The Copywriting Checklist
What does your audience want more than anything else? What keeps them up at night and how can you solve that problem in a way they have never seen or heard before so it feels completely novel? How will your product or service make them feel and what emotion do you want to create? How will their life improve after taking action — speak to that end desired outcome more than the product itself. What is the cost of not acting — you must assign a cost to inaction. What has already frustrated them about other solutions they have tried in the market? What will the cynics and skeptics say and do you have enough proof to handle every objection? What is your competition unwilling to do that you can use as your edge? Handle all of these objections as specifically as possible so that by the time the prospect gets to the end of your message there is nothing left for them to do but take action.

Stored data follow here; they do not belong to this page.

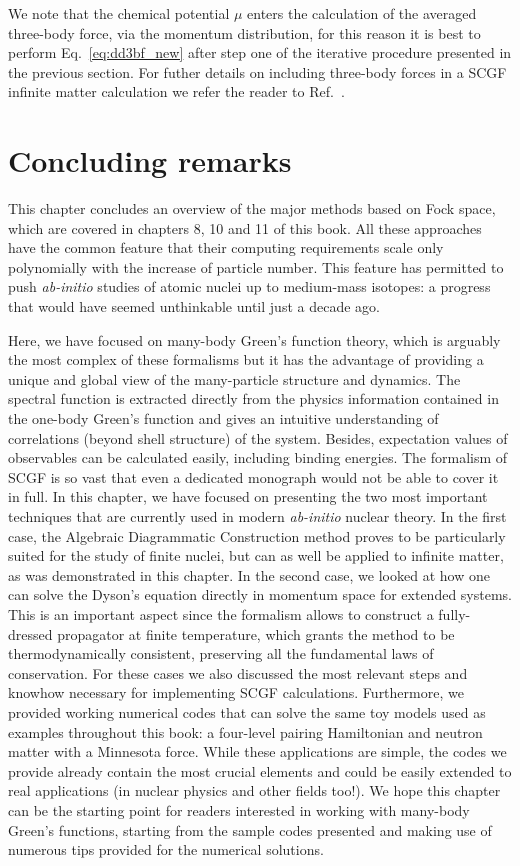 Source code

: We note that the chemical potential $\mu$ enters the calculation of the averaged three-body force, via the momentum distribution, for this reason it is best to perform Eq.~\eqref{eq:dd3bf_new} after step one of the iterative procedure presented in the previous section. For futher details on including three-body forces in a SCGF infinite matter calculation we refer the reader to Ref.~\cite{ch11_Carbone2014PhD}.


\section{Concluding remarks}
This chapter concludes an overview of the major methods based on Fock space, which are covered in chapters 8, 10 and 11 of this book. All these approaches have the common feature that their computing requirements scale only polynomially with the increase of particle number. This feature has permitted to push {\em ab-initio} studies of atomic nuclei up to medium-mass isotopes: a progress that would have seemed unthinkable until just a decade ago. 
%

Here, we have focused on many-body Green's function theory, which is arguably the most complex of these formalisms but it has the advantage of providing a unique and global view of the many-particle structure and dynamics.   The spectral function is extracted directly from the physics information contained in the one-body Green's function and gives an intuitive understanding of correlations (beyond shell structure) of the system. Besides, expectation values of observables can be calculated easily, including binding energies.
%
The formalism of SCGF is so vast that even a dedicated monograph would not be able to cover it in full. In this chapter, we have focused on presenting the two most important techniques that are currently used in modern {\em ab-initio} nuclear theory.
 In the first case, the Algebraic Diagrammatic Construction method proves to be particularly suited for the study of finite nuclei, but can as well be applied to infinite matter, as was demonstrated in this chapter. In the second case, we looked at how one can solve the  Dyson's equation directly in momentum space for extended systems.  This is an important aspect since the formalism allows to construct a fully-dressed propagator at finite temperature, which grants the method to be thermodynamically consistent, preserving all the fundamental laws of conservation. 
%
%
For these cases we also discussed the most relevant steps and knowhow necessary for implementing SCGF calculations. Furthermore, we provided working numerical codes that can solve the same toy models used as examples throughout this book: a four-level pairing Hamiltonian and neutron matter with a Minnesota force.   While these applications are simple, the codes we provide already contain the most crucial elements and could be easily extended to real applications (in nuclear physics and other fields too!). We hope this chapter can be the starting point for readers interested in working with many-body Green's functions, starting from the sample codes presented and making use of numerous tips provided for the numerical solutions.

Trump’s 2015 Announcement — A Persuasion Masterclass
After greeting the crowd Trump wasted no time and opened with “our country is in serious trouble, we don’t have victories anymore.” He immediately triggered attention by signaling threat and danger. He hit specific pain points — China, ISIS, Mexico — giving people a clear visual of the enemy. He called out all politicians as all talk and no action, taking what people could use against him (being an outsider with no political experience) and flipping it into a strength. The speech was written at a 5th grade reading level, used no verbose language, and left nothing open to interpretation.